Es imposible salvarse de los apodos o motes escolares. Tendría uno que ser invisible o, al menos, una persona sin atributos. El deseo de nombrar las cosas y personas de un modo distinto al que ostentan formalmente es una afición humana: el niño tiene “cara de ratón”, así que sus inocentes compañeros de clase se confabularán para apodarlo con el título de algún roedor. La niña posee un cuerpo muy delgado, además de piernas largas, de modo que no pasará mucho tiempo antes de que sus cófrades estudiantiles la apoden la garza o la jirafa. Tarde o temprano uno se entera del apodo que nos ha sido asignado y nada podrá hacerse al respecto. Es inteligente asumir la afrenta y el mote con estoicismo, aceptarlo, llevarlo como una cruz o disfrutarlo inclusive. A mí me llamaban el Inadaptado, en mis primeros años en la Facultad de Ingeniería (de allí que lo utilizara como título en una novela). No me lo espetaban frontalmente, pero tarde o temprano la noticia llegó a mis oídos.
No me incomodé ni nada parecido: el apodo reflejaba muy bien mi condición y actitud ante aquella masa estudiantil : prefería mantenerme apartado o pasar inadvertido, me encontraba yo habitando un mundo ajeno y poco interesante. ¿Arrogante yo? No, más bien solitario. En las redes actuales los motes simbólicos , las acusaciones infundadas y los atentados a la reputación son la moneda común entre sus rehenes. Como escribí antes acerca de ellas, se trata de un mundo sin centro, caótico e indomeñable: lo más cuerdo es apartarse o mantener un papel discreto e incluso inmune ante los ataques: convertirse en un inadaptado.

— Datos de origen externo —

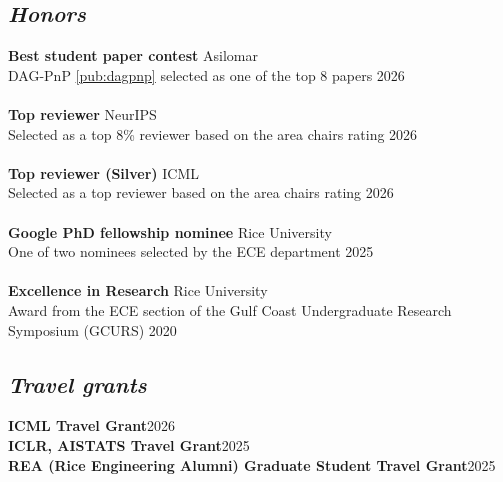 \documentclass[a4paper,9pt]{extarticle}
\begin{document}
\subsection*{\textit{Honors}}
\textbf{Best student paper contest}  \hfill Asilomar\\
DAG-PnP \ref{pub:dagpnp} selected as one of the top 8 papers \hfill  2026\\ \\
\textbf{Top reviewer}  \hfill NeurIPS\\
Selected as a top 8\% reviewer based on the area chairs rating \hfill  2026\\ \\
\textbf{Top reviewer (Silver)}  \hfill ICML\\
Selected as a top reviewer based on the area chairs rating \hfill  2026\\ \\
\textbf{Google PhD fellowship nominee}  \hfill Rice University\\
One of two nominees selected by the ECE department \hfill 2025\\ \\
\textbf{Excellence in Research}  \hfill Rice University\\ 
Award from the ECE section of the Gulf Coast Undergraduate Research Symposium (GCURS) \hfill 2020

\subsection*{\textit{Travel grants}}
\textbf{ICML Travel Grant}\hfill 2026\\
\textbf{ICLR, AISTATS Travel Grant}\hfill 2025\\
\textbf{REA (Rice Engineering Alumni) Graduate Student Travel Grant}\hfill 2025\\
\end{document}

Más allá de los y las criminales que asuelan estos medios, los seres humanos desean nombrar, expresar sus ocurrencias, manifestarse. En Stoner, la novela del escritor estadounidense, John Williams, leo una frase que ilustra claramente lo que estoy tratando de decir: el señor Stoner “apuntó con la mirada afuera y hacia el cielo, hacia una posibilidad para la que no tenía nombre”. El espectro de posibilidades de nuestros sentimientos tiende hacia un infinito que el lenguaje intenta reflejar casi siempre culminando en el fracaso o en la desesperación poética.

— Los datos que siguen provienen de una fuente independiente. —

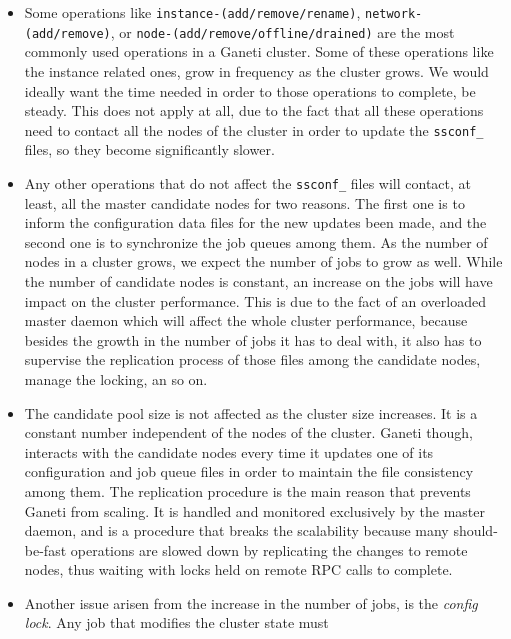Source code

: \begin{itemize}
  \item Some operations like \texttt{instance-(add/remove/rename)},
        \texttt{network-(add/remove)}, or
        \texttt{node-(add/remove/offline/drained)} are the most commonly used
        operations in a Ganeti cluster. Some of these operations like the
        instance related ones, grow in frequency as the cluster grows. We would
        ideally want the  time needed in order to those operations to complete,
        be steady. This does not apply at all, due to the fact that all these
        operations need to contact all the nodes of the cluster in order to
        update the \texttt{ssconf\_} files, so they become significantly slower.
  \item Any other operations that do not affect the \texttt{ssconf\_} files
        will contact, at least, all the master candidate nodes for two reasons.
        The first one is to inform the configuration data files for the new
        updates been made, and the second one is to synchronize the job queues
        among them. As the number of nodes in a cluster grows, we expect the
        number of jobs to grow as well. While the number of candidate nodes is
        constant, an increase on the jobs will have impact on the cluster
        performance. This is due to the fact of an overloaded master daemon
        which will affect the whole cluster performance, because besides the
        growth in the number of jobs it has to deal with, it also has to
        supervise the replication process of those files among the candidate
        nodes, manage the locking, an so on.
  \item The candidate pool size is not affected as the cluster size
        increases. It is a constant number independent of the nodes of the
        cluster. Ganeti though, interacts with the candidate nodes every time
        it updates one of its configuration and job queue files in order to
        maintain the file consistency among them. The replication procedure is
        the main reason that prevents Ganeti from scaling. It is handled and
        monitored exclusively by the master daemon, and is a procedure that
        breaks the scalability because many should-be-fast operations are slowed
        down by replicating the changes to remote nodes, thus waiting with locks
        held on remote RPC calls to complete.
  \item Another issue arisen from the increase in the number of jobs, is the
        \emph{config lock}. Any job that modifies the cluster state must

\end{itemize}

Hace tiempo, un amigo cercano se mofaba de mi escasa facilidad para conducirme en idiomas extranjeros. Él había estudiado en prestigiosas escuelas extranjeras y hablaba con soltura dos o tres lenguas a las que yo estaba acostumbrado como consecuencia de los libros que como autodidacta leo en esos mismos idiomas. Sin embargo, su vocabulario o repertorio de palabras resultaba en verdad bastante pobre, propio de alguien que mantiene en el olvido los libros, aunque ejercitaba su pobreza verbal en charlas con personas comunes a él. Su juicio no me molestó; al contrario, me causó gracia y agradecí su sinceridad, puesto que su comentario poseía un aspecto lúdico: carecía de voluntad criminal. Por otra parte, siendo escritor, algo inadaptado si se quiere, creo que lo correcto es escribir lo que se nos venga en gana, pero sin extraviar el sentido estético de las palabras: dar un nombre a la posibilidad.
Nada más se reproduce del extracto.